Contemporary experimental biologists have access to a large body of disparate kinds of information about many different organisms and biological systems. Although much of the information is still in papers published in journals, primary data increasingly reside in electronically accessible databases. The volume and complexity of the available data exceed the synthetic and reasoning capacities of any individual researcher, stimulating the development of knowledge bases, which represent information about biological systems at a higher level of abstraction than do databases. A serious limitation on the usefulness of existing knowledge bases is that knowledge about the system is effectively "frozen" as it is archived. Observations that contradict the bulk of available evidence are generally omitted at the time of annotation. However, a deeper understanding of how biological systems operate often begins with an observation that contradicts existing knowledge.

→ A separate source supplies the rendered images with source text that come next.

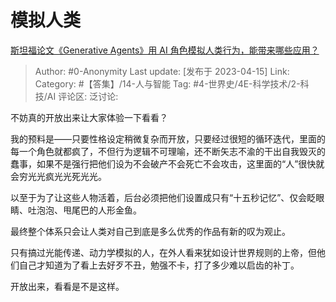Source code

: # 模拟人类
[斯坦福论文《Generative Agents》用 AI 角色模拟人类行为，能带来哪些应用？](https://www.zhihu.com/question/594898530/answer/2984411918)

> Author: #0-Anonymity
> Last update: [发布于 2023-04-15]
> Link:
> Category:  #【答集】/14-人与智能
> Tag: #4-世界史/4E-科学技术/2-科技/AI 
> 评论区:
> 泛讨论:

不妨真的开放出来让大家体验一下看看？

我的预料是——只要性格设定稍微复杂而开放，只要经过很短的循环迭代，里面的每一个角色就都疯了，不但行为逻辑不可理喻，还不断矢志不渝的干出自我毁灭的蠢事，如果不是强行把他们设为不会破产不会死亡不会攻击，这里面的“人”很快就会穷光光疯光光死光光。

以至于为了让这些人物活着，后台必须把他们设置成只有“十五秒记忆”、仅会眨眼睛、吐泡泡、甩尾巴的人形金鱼。

最终整个体系只会让人类对自己到底是多么优秀的作品有新的叹为观止。

只有搞过光能传递、动力学模拟的人，在外人看来犹如设计世界规则的上帝，但他们自己才知道为了看上去好歹不丑，勉强不卡，打了多少难以启齿的补丁。

开放出来，看看是不是这样。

The overall objective of this project is to create computational tools that allow the experimental biologist to explore accumulated information about biological systems without precluding access to contradictory information. The approach differs markedly from those currently used to construct knowledge bases, such as the pathway databases Reactome (www.reactome.org) and BioCyc (www.biocyc.org), which store currently accepted models based on expert input and literature information and they must be revised and rewritten as the knowledge grows. The approach being taken here is to instead store the ingredients for model building at the evidence level and enable biologists to continuously and actively participate in model- building through the familiar device of formulating and testing hypotheses. The hypotheses themselves are used to query the stored data by breaking each hypothesis down into its constituent relationships and extracting all of the explicit and implicit assertions that must hold in order for the hypothesis to be valid. A set of evaluation rules is applied to test these assertions for agreement with different types of data and present the user with links to information and data that support the hypothesis, as well as links to those that contradict it. Thus, static conclusions are not archived, but instead the data required are stored to elucidate relationships that exist in the system. Although the experimenter's ideas about relationships are tested against what is known, conclusions are not imposed. Rather, both supporting information and contradictions are reported and the task of evaluating the weight and significance of each left to the experimenter.
This work has several broader impacts. The importance of this approach is that it is a "thinking" tool for the experimental biologist, as opposed to a knowledge base, which is essentially an electronic textbook. Few computer assisted thinking tools are available at present and the success of this project could revolutionize how experimental biologists work. The tools will be integrated into the operation of The Arabidopsis Information Resource (TAIR: www.arabidopsis.org), a community database with 14,000 regular users world-wide.